Bisnis.com, DENPASAR — Pemenuhan kebutuhan beras di Bali diupayakan tetap dominan dipasok dari petani lokal ketimbang impor. Meski dalam perkembangan nasional, pemerintah mengeluarkan penugasan impor beras 1 juta ton beras kepada Perum Bulog.
Keputusan tersebut dilakukan pemerintah sebagai mekanisme untuk menjaga cadangan beras pemerintah (CBP) tetap di 1 juta ton sehingga harga di pasar tetap stabil.
Pimpinan Perum Bulog Kanwil Bali Suhardi belum dapat memproyeksi porsi beras impor yang akan didapatkan Pulau Dewata jika rencana ini terealisasi. Namun, berdasarkan realisasi 2018, Bali mendapatkan jatah impor beras sebanyak 6.000 ton.
Bulog Kanwil berharap, dengan potensi impor beras, Pulau Dewata tetap akan dominan menyerap beras hasil produksi petani lokal. Bulog Bali pun akan menyerap beras lokal dengan harga sesuai acuan sebagaimana diatur dalam Permendag Nomor 24/2020 tentang Penetapan Harga Pembelian Pemerintah untuk Gabah atau Beras.
Lewat regulasi tersebut, pengadaan beras dengan fungsi CBP alias iron stock, Perum Bulog hanya bisa membeli GKP dengan kadar air maksimal 25 persen dengan harga Rp4.200 per kilogram di tingkat petani.
Sekadar informasi, Bulog Kanwil Bali saat ini telah melakukan penyerapan beras lokal lebih dari 1.300 ton, untuk jenis beras PSO maupun komersil. Saat ini akan memaksimalkan penyerapan untuk PSO sesuai Permendag 24/2020 dengan harga beras medium 8.300/ per kg.
Baca Juga
"Kanwil Bali tetap mengoptimalkan penyerapan beras PSO [public service obligation] lokal dulu seoptimal mungkin atau sebanyaknya untuk di Bali asal sesuai dengan persyaratan dipermendag, baik melalui mitra maupun satgas atau beli langsung," katanya kepada Bisnis, Selasa (23/9/2021).

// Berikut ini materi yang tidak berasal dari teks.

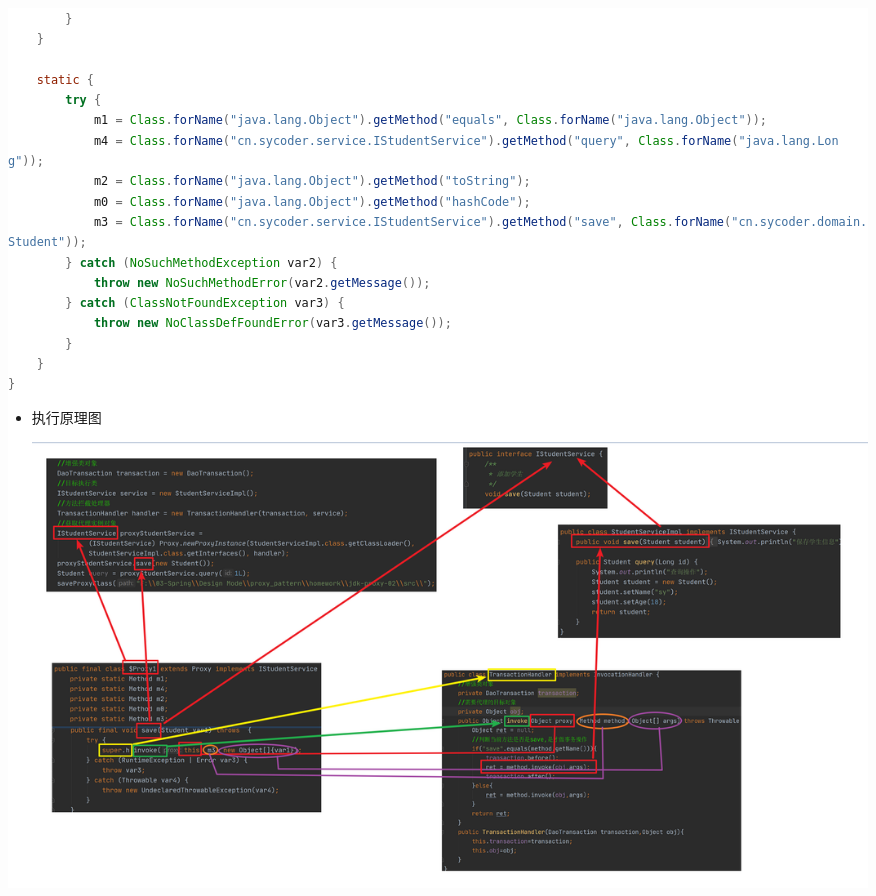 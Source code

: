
   ```java
          }
      }
  
      static {
          try {
              m1 = Class.forName("java.lang.Object").getMethod("equals", Class.forName("java.lang.Object"));
              m4 = Class.forName("cn.sycoder.service.IStudentService").getMethod("query", Class.forName("java.lang.Long"));
              m2 = Class.forName("java.lang.Object").getMethod("toString");
              m0 = Class.forName("java.lang.Object").getMethod("hashCode");
              m3 = Class.forName("cn.sycoder.service.IStudentService").getMethod("save", Class.forName("cn.sycoder.domain.Student"));
          } catch (NoSuchMethodException var2) {
              throw new NoSuchMethodError(var2.getMessage());
          } catch (ClassNotFoundException var3) {
              throw new NoClassDefFoundError(var3.getMessage());
          }
      }
  }
  ```

  

- 执行原理图

  ![image-20221103111647194](picture/image-20221103111647194.png)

Hanya, penyerapan beras lokal di tengah rencana impor, juga harus diikuti kesiapan outlet penyaluran. Apabila outlet penyaluran beras tidak siap, sirkulasi beras akan mengalami masalah sehingga berpengaruh ke stabilisasi harga.
"Selama outlet-outlet yang dulunya dilayani Bulog seperti Rastra/bansos rastra tidak ada lagi, yang berubah menjadi BPNT terus rubah jadi sembako maka di bulog terjadi ketidakseimbangan antara penyerapan dan penyaluran," katanya.